New Year resolutions require ‘SMART’ approaches to success
Published 12:00 am Sunday, January 5, 2014
Valentine’s Day did me in.
I’m pretty convinced that chocolate stains my teeth, and admittedly, I’m a little vain. So when the remnants of our Christmas holiday treats disappeared last year, I joined millions of Americans who make New Year resolutions by going cold turkey with the candy.
My resolve, unfortunately, couldn’t last until my next dental appointment. Heart-shaped boxes of cashew clusters and cherry cordials simply proved too difficult to resist by the time February rolled around.
Now here we are on the cusp of a new calendar year, many of us vowing yet again to improve our lives in some fashion. Popular resolutions include drinking less alcohol, eating better, getting fit – all health-related behavior changes. We also pledge to spend more time with family, or get more sleep, or save more money every payday. While many people make resolutions, by some recent estimates, just 8 percent of us will achieve our goals.
What is it about resolutions that set us up to fail? How you behave, particularly when it comes to your health, is influenced by a variety of things, perhaps none more prominent than your own experience with a vice or bad habit. Even age and gender affect how you approach a New Year’s resolution.
Do you have the time to practice a new behavior or habit? Do you have the money and the support from your family and from your boss? Consider what will help you stayed committed. For example, what is your immediate reward for giving up cigarettes? Can you stick with a diet long enough to actually lose 10 pounds and, if not, what will help you get there?
Behavior change takes strategy and lasting behavior change takes time. To be successful, two things are necessary. First, connect a resolution to something you value – your health, your family or your potential for wealth. Second, develop a plan that matches your current circumstances and abilities.
Research by James Prochaska, a prominent professor of psychology and behavior change at the University of Rhode Island, suggests that self-change happens in stages. You go from learning about a behavior change, to thinking about it, to thinking about trying it, to planning to try it, to actually trying it, to permanent change.

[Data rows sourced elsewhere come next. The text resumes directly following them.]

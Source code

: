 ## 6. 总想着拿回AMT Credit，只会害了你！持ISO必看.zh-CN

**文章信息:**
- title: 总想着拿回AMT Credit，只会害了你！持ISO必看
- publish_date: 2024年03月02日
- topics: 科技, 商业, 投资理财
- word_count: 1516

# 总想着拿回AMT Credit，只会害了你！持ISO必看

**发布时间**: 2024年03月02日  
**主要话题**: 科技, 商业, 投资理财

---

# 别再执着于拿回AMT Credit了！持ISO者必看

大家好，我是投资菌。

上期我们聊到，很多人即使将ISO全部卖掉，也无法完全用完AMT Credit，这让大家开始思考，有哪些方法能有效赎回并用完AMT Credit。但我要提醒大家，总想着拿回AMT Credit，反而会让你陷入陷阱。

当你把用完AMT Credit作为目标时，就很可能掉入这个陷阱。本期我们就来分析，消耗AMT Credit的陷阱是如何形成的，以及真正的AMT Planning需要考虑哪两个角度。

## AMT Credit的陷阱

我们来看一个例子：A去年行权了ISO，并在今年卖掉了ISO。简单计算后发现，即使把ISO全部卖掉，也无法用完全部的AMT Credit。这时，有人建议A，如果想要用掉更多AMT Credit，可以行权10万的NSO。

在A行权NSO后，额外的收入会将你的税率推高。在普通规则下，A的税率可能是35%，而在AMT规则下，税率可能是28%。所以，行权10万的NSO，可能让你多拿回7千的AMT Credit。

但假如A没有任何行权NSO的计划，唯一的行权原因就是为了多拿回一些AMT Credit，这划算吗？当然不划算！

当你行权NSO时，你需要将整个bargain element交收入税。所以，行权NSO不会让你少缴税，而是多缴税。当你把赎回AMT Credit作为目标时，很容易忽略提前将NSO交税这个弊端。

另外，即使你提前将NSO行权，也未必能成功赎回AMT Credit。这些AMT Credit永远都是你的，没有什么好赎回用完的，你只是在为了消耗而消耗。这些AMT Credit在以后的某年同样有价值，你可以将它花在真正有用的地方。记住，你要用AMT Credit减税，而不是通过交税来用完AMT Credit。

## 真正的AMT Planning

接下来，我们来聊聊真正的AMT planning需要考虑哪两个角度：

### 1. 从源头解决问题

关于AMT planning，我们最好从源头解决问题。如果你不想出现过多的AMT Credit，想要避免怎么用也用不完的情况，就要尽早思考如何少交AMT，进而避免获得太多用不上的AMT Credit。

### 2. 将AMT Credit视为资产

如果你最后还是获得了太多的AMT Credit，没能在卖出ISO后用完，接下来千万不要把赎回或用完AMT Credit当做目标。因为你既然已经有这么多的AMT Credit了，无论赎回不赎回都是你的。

These stages happen at different rates because if you aren’t ready to change, change won’t happen. Take smoking. If you like the idea of quitting, but don’t really have a compelling reason to stop, you may not be ready to ditch the cigarettes. Instead of setting a resolution to kick the habit outright, make an appointment for a physical, and include a breathing test to determine your current lung health. This information could provide the motivation for a future behavior change.
Armed with information, think about what has to happen before you make that change. Can you picture yourself not smoking? What does that look like? What needs to happen at home, at work, out socially for you to become a former smoker? Contemplation of these issues can reveal areas that first need attention.
Once prepared to change, set a “SMART” goal – specific, measureable, attainable, realistic and timed. An example could be to decrease the number of cigarettes smoked to eight per day for the month. The next month, make it seven per day. The month after that, shoot for no more than six per day. You get the picture.
These sequential goals would be specific, measurable, attainable and realistic, especially for someone who smokes less than a pack a day.
Putting a time limit on achieving the goal helps make it manageable and owning it by telling others of your plan increases the likelihood of sticking with it.
I should pay extra attention to these things if I ever again attempt to refrain from chocolate. I had no way to measure whether my efforts were working, and I sure didn’t do anything to change my immediate environment.
My children loved the Valentine’s Day chocolate I brought home for them. I didn’t want to deprive them of a treat they enjoy. It turns out that I wasn’t prepared to deprive myself, either.
Setting appropriate goals enhances your potential to achieve them, which increases your confidence in your ability to make a change.
Though sometimes change requires two steps forward and one step back, good preparation can keep you moving in the right direction. Be smart with your New Year’s resolutions – and maybe 2014 will bring lasting change.